R.G. Tarih ve Sayı: 9/7/2024-32597

 

BİRİNCİ BÖLÜM

 

KARAR

 

Başkan

:

Hasan Tahsin GÖKCAN

Üyeler

:

Yusuf Şevki HAKYEMEZ

 

 

İrfan FİDAN

 

 

Muhterem İNCE

 

 

Yılmaz AKÇİL

Raportör

:

Mustafa İlhan ÖZTÜRK

Başvurucu

:

Reşat EKİNCİ

Vekili

:

Av. Güler KILIÇ POLAT

 

I. BAŞVURUNUN ÖZETİ

1. Başvuru, kararın sonucunu değiştirebilecek nitelikteki esaslı bir iddianın karşılanmaması nedeniyle gerekçeli karar hakkının ihlal edildiği iddiasına ilişkindir.

2. Başvurucu, 1977 doğumlu olup Şanlıurfa'ya bağlı bir köyde yaşamaktadır. Başvurucunun beyanına göre okuma yazması yoktur.

3. Şanlıurfa Emniyet Müdürlüğü, sosyal medya hesapları aracılığıyla terör örgütü propagandası yapan şahıslara yönelik araştırma başlatmıştır. Bu araştırmalar sonucunda 2015 yılında çeşitli tarihlerde başvurucunun adıyla açılan, fotoğrafının bulunduğu bir sosyal medya hesabından terör örgütü propagandası içeren paylaşımlar yapıldığı tespit edilmiştir.

4. Başvurucu, terör örgütü propagandası yapma suçundan 19/10/2017 tarihinde gözaltına alınmış; 25/10/2017 tarihinde ise tutuklanmıştır. Şanlıurfa Cumhuriyet Başsavcılığı başvurucu hakkında anılan suçtan kamu davası açmıştır. Şanlıurfa 6. Ağır Ceza Mahkemesi (Mahkeme) yaptığı yargılama sonucunda 22/12/2017 tarihinde başvurucunun terör örgütü propagandası yapma suçundan 4 yıl 8 ay 7 gün hapis cezası ile cezalandırılmasına karar vermiştir.

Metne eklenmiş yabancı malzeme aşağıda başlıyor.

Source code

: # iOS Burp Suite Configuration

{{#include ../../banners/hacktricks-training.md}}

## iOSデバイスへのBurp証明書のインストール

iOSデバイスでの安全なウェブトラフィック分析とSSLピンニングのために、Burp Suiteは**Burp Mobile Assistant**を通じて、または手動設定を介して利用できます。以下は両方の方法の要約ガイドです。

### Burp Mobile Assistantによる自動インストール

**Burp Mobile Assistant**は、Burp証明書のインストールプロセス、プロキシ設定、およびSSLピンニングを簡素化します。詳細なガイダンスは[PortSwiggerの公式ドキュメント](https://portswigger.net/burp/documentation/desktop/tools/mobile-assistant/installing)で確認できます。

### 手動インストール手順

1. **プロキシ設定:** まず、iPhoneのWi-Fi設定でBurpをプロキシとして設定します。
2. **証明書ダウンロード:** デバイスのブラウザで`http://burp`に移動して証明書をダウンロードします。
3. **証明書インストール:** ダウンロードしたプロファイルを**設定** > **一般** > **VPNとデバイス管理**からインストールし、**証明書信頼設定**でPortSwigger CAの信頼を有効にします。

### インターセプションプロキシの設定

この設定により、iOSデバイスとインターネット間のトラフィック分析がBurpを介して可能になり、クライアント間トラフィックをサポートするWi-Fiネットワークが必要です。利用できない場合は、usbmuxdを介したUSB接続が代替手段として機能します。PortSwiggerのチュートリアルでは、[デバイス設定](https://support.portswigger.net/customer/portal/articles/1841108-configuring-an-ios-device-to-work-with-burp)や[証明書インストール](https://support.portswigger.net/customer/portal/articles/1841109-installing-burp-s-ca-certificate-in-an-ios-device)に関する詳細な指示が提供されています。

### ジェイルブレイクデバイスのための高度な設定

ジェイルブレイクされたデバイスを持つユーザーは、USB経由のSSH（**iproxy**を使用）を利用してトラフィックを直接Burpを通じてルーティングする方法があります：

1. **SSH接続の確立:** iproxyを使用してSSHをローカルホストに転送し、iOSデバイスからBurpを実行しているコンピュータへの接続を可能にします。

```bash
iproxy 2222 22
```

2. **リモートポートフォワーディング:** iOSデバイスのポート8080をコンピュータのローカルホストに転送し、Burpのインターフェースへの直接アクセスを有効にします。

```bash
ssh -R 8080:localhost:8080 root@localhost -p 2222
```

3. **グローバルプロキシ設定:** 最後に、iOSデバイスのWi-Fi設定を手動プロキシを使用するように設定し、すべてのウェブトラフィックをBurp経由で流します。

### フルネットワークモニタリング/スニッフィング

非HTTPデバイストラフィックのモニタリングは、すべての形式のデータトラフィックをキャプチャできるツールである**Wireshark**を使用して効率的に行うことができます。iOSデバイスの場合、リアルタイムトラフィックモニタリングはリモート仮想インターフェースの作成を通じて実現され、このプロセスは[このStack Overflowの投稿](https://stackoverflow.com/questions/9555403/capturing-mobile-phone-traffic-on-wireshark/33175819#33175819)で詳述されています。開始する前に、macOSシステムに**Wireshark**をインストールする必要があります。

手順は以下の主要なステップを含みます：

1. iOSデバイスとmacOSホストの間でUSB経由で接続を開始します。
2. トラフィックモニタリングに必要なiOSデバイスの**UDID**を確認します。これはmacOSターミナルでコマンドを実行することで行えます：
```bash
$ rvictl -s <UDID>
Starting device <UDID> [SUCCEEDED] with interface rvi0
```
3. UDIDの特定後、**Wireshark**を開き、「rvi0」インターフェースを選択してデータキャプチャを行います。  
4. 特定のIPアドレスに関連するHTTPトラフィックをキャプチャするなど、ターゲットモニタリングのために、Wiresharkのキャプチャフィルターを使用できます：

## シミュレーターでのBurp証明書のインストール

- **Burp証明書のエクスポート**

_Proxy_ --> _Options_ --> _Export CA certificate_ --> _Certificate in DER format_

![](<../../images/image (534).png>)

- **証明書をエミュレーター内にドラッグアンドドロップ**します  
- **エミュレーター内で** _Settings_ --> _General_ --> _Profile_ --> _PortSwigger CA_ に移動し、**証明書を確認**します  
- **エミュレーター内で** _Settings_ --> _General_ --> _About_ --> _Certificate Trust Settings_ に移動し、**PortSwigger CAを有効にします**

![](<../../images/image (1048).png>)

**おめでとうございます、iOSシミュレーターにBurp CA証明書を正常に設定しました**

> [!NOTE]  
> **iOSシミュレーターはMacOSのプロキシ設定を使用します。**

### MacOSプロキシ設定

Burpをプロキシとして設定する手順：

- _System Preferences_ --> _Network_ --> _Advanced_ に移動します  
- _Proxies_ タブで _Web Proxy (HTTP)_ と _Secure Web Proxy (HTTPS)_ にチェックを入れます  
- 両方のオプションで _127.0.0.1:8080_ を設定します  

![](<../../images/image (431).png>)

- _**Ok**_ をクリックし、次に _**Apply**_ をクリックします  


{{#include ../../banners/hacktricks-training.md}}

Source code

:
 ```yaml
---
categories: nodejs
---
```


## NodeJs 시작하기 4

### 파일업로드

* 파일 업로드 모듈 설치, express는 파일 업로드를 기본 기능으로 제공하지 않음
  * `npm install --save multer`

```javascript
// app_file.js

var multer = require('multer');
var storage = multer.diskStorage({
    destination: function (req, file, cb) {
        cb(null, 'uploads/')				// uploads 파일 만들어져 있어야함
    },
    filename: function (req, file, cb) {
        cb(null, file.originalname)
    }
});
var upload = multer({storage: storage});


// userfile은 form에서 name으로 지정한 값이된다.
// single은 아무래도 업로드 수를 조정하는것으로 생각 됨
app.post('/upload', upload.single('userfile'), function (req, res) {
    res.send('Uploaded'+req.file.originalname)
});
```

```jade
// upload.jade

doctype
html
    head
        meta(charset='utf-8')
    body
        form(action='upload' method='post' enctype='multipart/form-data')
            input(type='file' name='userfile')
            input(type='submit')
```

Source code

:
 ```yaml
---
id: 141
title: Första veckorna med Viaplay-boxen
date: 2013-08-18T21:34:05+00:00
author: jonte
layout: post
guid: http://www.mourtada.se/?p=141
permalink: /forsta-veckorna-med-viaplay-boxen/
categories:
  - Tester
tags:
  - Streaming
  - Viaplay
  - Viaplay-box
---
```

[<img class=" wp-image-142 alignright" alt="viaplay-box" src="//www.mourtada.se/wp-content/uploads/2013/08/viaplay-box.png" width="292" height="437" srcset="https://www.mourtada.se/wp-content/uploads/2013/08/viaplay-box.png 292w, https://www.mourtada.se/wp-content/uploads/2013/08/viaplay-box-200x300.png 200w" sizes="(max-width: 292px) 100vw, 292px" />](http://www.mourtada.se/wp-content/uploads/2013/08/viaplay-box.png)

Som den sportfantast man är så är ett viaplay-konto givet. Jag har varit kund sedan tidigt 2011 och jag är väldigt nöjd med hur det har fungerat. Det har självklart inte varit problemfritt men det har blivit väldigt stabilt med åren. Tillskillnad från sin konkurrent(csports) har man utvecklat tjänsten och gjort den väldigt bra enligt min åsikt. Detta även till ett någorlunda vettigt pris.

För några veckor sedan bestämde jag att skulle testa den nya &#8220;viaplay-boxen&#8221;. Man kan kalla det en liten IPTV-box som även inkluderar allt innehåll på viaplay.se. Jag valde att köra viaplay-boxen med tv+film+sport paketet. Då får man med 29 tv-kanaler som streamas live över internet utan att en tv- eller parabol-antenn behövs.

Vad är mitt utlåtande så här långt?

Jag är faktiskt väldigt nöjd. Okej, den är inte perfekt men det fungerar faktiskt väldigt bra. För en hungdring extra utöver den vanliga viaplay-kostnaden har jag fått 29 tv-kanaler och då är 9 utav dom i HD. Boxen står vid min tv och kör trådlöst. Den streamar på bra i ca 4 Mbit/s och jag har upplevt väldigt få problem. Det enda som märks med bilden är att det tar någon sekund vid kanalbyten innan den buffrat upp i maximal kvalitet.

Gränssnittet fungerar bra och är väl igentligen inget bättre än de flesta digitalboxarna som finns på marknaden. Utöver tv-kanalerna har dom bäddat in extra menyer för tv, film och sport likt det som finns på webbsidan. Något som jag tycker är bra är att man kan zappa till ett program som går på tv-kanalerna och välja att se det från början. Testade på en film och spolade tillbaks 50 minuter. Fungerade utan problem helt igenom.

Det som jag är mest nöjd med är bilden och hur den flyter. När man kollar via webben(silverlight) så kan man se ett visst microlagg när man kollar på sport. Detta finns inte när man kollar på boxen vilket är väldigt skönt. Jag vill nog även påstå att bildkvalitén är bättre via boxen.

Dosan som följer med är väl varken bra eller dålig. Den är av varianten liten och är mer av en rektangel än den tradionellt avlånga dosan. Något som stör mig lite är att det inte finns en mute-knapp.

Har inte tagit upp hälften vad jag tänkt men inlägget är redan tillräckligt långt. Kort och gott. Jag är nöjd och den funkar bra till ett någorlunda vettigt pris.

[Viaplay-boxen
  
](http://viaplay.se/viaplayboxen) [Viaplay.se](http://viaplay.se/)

5. Başvurucu; soruşturma ve yargılamanın her aşamasında suça konu paylaşımların yapıldığı sosyal medya hesabının kendisine ait olmadığını, başkaları tarafından adının ve fotoğrafının kullanılarak açılan bu sosyal medya hesabının kullanıldığını ileri sürmüştür. Mahkeme, başvurucunun bu savunmasına itibar etmeyerek mahkûmiyetle birlikte tutukluluk hâlinin devamına karar vermiştir. Mahkemenin gerekçesinin ilgili kısmı şöyledir:

"Sanık mahkememizde alınan savunmasında paylaşımların kendisine ait olmadığını, profil sayfasına fotoğrafının nasıl girdiğini kendisininde bilmediğini, facebook hesabı kullanmadığını, Whatsapp hesabının olduğunu belirtmiş, sanık müdafisi de müvekkilinin üzerine atılı suçun unsurlarının oluşmadığını, müvekkilinin beraatine karar verilmesini talep etmiş ise de, sanığın mahkememiz kabulünde belirtilen paylaşımları kendisine ait facebook adresinde yayınladığı, facebook hesabının profil sayfasında sanığın fotoğrafının bulunduğu, yapılan paylaşımların sayısı ve içeriği dikkate alındığında sanığın savunmasının cezalandırılmaktan kurtulmaya yönelik olduğu, sanığın açık kaynak araştırma tutanağında belirtildiği üzere silahlı terör örgütü mensubu silahlı kişilerin bulunduğu fotoğrafların paylaşıldığı, sanığın silahlı terör örgütü PKK'nın propagandasını yaptığı, söz konusu paylaşımların bir kısmında cebir ve şiddeti teşvik edecek silahlı paylaşımların bulunması dikkate alınarak sanığın sabit olan basın ve yayın yoluyla ve zincirleme suç hükümleri gereğince silahlı terör örgütünün propagandasını yapma suçundan dolayı 3713 sayılı Terörle Mücadele Kanununun 7/2, birinci cümle, 7/2, ikinci cümle gereğince cezalandırılmasına, yine sanık 15/07/2014-28/08/2015 tarihleri arasında değişik zamanlarda paylaşımlarda bulunduğundan sanığa verilen cezada zincirleme suç hükümlerini düzenleyen 5237 sayılı TCK'nın 43/1 fıkrası gereğince yapılan 50'ye yakın paylaşım dikkate alınarak takdiren 1/2 oranında artırım yoluna gidilerek sanığın cezalandırılması yoluna gidilmiştir.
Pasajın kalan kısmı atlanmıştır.